• Data in this exercise
=== Begin Enclosure ===
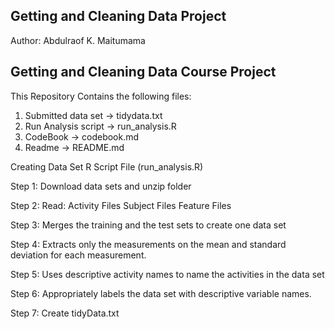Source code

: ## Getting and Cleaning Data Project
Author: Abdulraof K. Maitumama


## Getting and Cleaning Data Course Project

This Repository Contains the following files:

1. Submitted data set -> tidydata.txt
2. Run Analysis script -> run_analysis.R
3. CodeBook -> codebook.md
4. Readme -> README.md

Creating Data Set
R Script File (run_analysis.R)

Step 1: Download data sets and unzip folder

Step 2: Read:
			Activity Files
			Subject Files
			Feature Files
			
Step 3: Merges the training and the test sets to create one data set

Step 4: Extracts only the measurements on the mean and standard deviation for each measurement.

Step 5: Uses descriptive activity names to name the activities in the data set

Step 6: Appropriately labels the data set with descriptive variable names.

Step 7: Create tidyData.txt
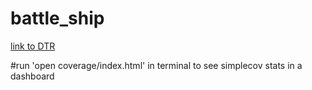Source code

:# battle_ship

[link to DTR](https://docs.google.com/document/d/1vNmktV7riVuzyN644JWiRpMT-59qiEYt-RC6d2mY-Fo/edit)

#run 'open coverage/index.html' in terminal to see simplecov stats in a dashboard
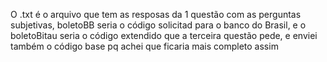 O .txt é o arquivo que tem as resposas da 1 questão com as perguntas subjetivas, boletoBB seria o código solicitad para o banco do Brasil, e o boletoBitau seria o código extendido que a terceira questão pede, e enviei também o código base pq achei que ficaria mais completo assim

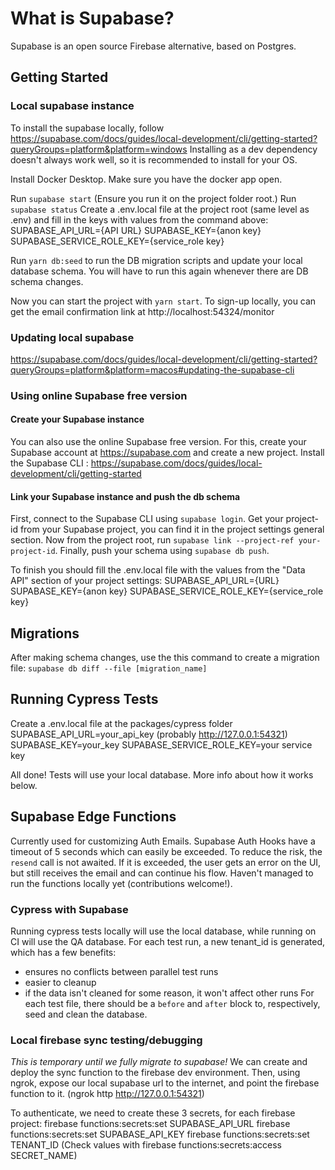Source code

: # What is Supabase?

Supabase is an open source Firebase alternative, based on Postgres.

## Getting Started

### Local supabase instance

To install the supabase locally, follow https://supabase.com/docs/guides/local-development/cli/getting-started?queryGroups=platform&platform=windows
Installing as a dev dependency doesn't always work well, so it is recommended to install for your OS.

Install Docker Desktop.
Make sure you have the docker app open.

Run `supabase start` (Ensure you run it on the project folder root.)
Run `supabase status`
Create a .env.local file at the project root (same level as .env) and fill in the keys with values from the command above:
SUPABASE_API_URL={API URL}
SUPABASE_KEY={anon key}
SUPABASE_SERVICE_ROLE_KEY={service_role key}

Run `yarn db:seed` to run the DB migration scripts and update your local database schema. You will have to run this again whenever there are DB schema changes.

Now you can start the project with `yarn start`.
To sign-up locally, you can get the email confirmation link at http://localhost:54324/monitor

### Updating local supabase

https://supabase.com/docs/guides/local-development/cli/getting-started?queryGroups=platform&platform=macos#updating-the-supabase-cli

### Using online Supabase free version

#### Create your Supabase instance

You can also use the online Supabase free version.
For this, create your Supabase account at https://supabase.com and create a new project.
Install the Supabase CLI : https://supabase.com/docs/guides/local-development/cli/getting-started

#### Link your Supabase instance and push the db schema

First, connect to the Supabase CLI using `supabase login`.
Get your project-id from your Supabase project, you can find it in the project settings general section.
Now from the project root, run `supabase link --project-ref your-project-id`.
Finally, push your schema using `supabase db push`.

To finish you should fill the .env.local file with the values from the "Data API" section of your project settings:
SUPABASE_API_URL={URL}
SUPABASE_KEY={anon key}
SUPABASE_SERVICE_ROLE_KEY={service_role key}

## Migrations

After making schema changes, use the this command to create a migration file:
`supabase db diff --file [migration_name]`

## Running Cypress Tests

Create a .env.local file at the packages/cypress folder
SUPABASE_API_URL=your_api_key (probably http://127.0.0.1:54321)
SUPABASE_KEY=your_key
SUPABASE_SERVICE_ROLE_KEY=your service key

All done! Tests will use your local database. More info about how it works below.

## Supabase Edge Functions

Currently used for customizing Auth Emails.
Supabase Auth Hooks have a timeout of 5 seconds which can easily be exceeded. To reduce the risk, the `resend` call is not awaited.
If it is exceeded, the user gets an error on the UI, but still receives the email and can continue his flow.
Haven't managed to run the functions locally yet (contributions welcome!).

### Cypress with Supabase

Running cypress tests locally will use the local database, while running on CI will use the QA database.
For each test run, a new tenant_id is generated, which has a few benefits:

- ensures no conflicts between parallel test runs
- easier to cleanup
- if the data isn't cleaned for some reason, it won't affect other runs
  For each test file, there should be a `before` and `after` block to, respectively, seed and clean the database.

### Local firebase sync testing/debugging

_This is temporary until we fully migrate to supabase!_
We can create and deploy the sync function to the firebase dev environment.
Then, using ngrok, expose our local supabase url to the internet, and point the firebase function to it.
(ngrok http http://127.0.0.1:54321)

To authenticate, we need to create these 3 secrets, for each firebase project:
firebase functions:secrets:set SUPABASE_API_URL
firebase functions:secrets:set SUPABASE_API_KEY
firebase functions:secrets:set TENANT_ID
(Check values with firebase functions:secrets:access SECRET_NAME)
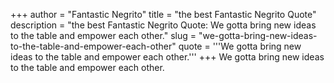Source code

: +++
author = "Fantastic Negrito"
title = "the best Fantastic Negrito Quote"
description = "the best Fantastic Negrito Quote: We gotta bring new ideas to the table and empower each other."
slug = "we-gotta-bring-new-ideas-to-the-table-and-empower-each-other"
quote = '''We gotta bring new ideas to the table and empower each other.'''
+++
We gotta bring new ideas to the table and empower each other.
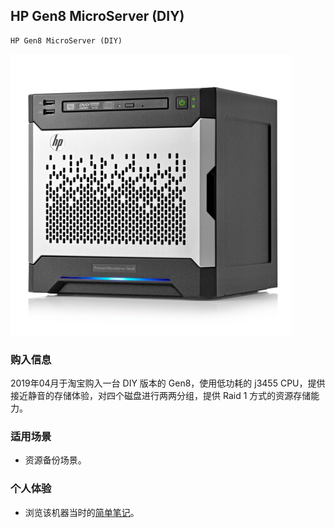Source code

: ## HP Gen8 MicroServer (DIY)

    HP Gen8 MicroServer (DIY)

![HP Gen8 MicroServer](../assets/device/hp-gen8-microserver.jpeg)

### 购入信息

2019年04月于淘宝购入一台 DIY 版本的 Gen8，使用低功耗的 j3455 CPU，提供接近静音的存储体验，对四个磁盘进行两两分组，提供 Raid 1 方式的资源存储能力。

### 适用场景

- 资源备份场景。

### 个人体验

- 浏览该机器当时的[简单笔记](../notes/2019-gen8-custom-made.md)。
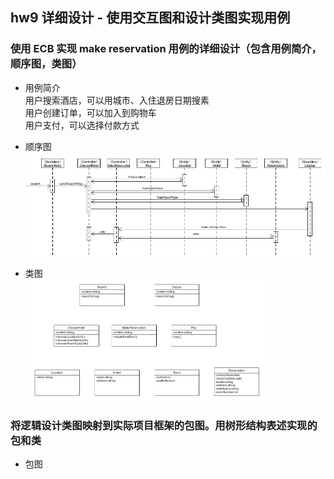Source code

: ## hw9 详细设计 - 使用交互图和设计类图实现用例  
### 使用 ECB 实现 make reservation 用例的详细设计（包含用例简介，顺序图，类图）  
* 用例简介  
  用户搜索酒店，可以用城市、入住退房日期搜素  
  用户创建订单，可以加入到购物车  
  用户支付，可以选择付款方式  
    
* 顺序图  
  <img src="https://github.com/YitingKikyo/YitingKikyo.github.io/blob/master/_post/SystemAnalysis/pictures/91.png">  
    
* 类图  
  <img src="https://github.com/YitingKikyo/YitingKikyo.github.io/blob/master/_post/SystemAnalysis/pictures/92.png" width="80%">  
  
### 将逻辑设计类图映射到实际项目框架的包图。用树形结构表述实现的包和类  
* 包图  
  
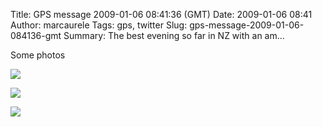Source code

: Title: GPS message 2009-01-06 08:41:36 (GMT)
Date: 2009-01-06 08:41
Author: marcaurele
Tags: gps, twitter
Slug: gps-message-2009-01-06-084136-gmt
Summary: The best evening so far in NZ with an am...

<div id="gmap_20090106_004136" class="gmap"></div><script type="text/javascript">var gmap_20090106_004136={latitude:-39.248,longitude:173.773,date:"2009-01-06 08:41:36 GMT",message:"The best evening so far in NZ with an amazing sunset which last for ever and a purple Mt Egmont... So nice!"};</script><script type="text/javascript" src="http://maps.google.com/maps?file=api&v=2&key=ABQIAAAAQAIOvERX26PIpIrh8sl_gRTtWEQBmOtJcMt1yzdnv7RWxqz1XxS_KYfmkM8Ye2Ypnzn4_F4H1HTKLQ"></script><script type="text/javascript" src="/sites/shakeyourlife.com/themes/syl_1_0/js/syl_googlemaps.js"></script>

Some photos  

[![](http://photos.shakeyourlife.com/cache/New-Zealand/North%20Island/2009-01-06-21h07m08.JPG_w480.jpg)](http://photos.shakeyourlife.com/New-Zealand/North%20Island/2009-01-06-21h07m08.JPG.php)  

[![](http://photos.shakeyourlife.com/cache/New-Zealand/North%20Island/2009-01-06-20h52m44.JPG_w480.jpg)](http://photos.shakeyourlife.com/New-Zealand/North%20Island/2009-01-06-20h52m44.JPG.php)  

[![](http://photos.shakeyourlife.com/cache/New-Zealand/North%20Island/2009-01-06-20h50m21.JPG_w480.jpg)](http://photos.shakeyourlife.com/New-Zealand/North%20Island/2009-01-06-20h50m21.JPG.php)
=== End Enclosure ===
Within the listing above, give again exactly every line from the line with "Create a .env.local file at the project" through the line with "To sign-up locally, you", both included, and no other line.

Create a .env.local file at the project root (same level as .env) and fill in the keys with values from the command above:
SUPABASE_API_URL={API URL}
SUPABASE_KEY={anon key}
SUPABASE_SERVICE_ROLE_KEY={service_role key}

Run `yarn db:seed` to run the DB migration scripts and update your local database schema. You will have to run this again whenever there are DB schema changes.

Now you can start the project with `yarn start`.
To sign-up locally, you can get the email confirmation link at http://localhost:54324/monitor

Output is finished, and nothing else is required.